■ Directions for this task
Please keep to the lines below from the one with "the clustering results." through the one with "You are welcome", and restate them word for word, ends included.

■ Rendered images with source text
┌──
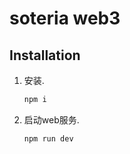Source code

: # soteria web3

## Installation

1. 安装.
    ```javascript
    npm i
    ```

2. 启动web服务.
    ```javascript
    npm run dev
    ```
└──
┌──
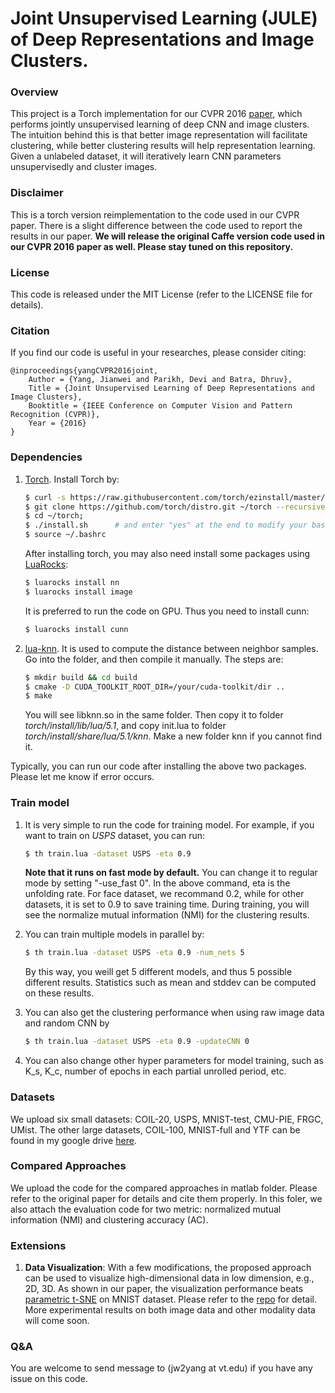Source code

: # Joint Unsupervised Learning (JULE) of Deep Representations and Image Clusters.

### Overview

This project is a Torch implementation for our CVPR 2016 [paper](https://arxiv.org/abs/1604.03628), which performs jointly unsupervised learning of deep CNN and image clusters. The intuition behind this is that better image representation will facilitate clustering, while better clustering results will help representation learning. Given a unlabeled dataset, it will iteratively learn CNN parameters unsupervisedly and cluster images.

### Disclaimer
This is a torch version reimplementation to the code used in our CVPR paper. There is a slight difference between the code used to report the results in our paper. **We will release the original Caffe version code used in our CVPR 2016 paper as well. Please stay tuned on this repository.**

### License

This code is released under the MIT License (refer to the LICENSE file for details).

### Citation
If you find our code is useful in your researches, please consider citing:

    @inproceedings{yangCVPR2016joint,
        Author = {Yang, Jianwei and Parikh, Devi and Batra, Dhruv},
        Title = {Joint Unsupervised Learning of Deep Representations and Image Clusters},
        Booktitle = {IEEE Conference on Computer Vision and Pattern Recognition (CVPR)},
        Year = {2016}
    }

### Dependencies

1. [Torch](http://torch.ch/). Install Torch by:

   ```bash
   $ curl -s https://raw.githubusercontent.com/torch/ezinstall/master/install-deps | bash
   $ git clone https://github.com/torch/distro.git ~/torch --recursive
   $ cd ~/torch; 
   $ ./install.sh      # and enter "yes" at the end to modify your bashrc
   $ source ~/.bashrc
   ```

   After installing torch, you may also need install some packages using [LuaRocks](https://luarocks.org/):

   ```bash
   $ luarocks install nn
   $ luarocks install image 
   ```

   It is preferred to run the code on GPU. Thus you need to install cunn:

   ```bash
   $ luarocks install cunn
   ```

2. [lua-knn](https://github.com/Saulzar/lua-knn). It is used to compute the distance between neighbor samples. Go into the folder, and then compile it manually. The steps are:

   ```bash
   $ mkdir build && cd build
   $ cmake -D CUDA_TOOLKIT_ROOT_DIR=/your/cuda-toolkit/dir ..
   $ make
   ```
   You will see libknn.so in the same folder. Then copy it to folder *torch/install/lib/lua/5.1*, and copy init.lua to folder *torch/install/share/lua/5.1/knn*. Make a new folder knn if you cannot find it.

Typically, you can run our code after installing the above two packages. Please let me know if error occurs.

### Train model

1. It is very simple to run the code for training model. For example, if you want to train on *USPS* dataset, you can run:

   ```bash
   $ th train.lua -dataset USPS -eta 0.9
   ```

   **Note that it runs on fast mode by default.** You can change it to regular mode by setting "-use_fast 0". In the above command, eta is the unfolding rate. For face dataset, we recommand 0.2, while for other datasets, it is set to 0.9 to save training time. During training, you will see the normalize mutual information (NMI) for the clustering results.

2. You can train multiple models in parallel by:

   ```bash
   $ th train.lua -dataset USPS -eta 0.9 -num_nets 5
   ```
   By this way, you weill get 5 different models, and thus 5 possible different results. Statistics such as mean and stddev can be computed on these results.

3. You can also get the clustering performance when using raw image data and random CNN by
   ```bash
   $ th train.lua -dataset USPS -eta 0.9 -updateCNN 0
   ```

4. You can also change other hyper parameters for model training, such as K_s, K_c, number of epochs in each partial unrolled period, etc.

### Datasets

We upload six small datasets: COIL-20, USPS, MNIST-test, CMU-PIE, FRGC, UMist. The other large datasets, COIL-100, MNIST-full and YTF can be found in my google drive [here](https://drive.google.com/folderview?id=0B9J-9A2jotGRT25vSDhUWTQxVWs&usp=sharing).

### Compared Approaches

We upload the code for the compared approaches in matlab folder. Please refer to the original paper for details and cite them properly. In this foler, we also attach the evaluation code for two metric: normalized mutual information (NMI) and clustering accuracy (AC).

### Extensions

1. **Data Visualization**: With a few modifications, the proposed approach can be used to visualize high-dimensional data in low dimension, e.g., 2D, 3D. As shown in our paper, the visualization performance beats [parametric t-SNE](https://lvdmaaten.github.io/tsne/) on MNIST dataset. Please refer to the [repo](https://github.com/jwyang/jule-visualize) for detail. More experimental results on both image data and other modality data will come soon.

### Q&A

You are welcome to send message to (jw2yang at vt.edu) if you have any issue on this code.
└──
■ Response to this exercise
   **Note that it runs on fast mode by default.** You can change it to regular mode by setting "-use_fast 0". In the above command, eta is the unfolding rate. For face dataset, we recommand 0.2, while for other datasets, it is set to 0.9 to save training time. During training, you will see the normalize mutual information (NMI) for the clustering results.

2. You can train multiple models in parallel by:

   ```bash
   $ th train.lua -dataset USPS -eta 0.9 -num_nets 5
   ```
   By this way, you weill get 5 different models, and thus 5 possible different results. Statistics such as mean and stddev can be computed on these results.

3. You can also get the clustering performance when using raw image data and random CNN by
   ```bash
   $ th train.lua -dataset USPS -eta 0.9 -updateCNN 0
   ```

4. You can also change other hyper parameters for model training, such as K_s, K_c, number of epochs in each partial unrolled period, etc.

### Datasets

We upload six small datasets: COIL-20, USPS, MNIST-test, CMU-PIE, FRGC, UMist. The other large datasets, COIL-100, MNIST-full and YTF can be found in my google drive [here](https://drive.google.com/folderview?id=0B9J-9A2jotGRT25vSDhUWTQxVWs&usp=sharing).

### Compared Approaches

We upload the code for the compared approaches in matlab folder. Please refer to the original paper for details and cite them properly. In this foler, we also attach the evaluation code for two metric: normalized mutual information (NMI) and clustering accuracy (AC).

### Extensions

1. **Data Visualization**: With a few modifications, the proposed approach can be used to visualize high-dimensional data in low dimension, e.g., 2D, 3D. As shown in our paper, the visualization performance beats [parametric t-SNE](https://lvdmaaten.github.io/tsne/) on MNIST dataset. Please refer to the [repo](https://github.com/jwyang/jule-visualize) for detail. More experimental results on both image data and other modality data will come soon.

### Q&A

You are welcome to send message to (jw2yang at vt.edu) if you have any issue on this code.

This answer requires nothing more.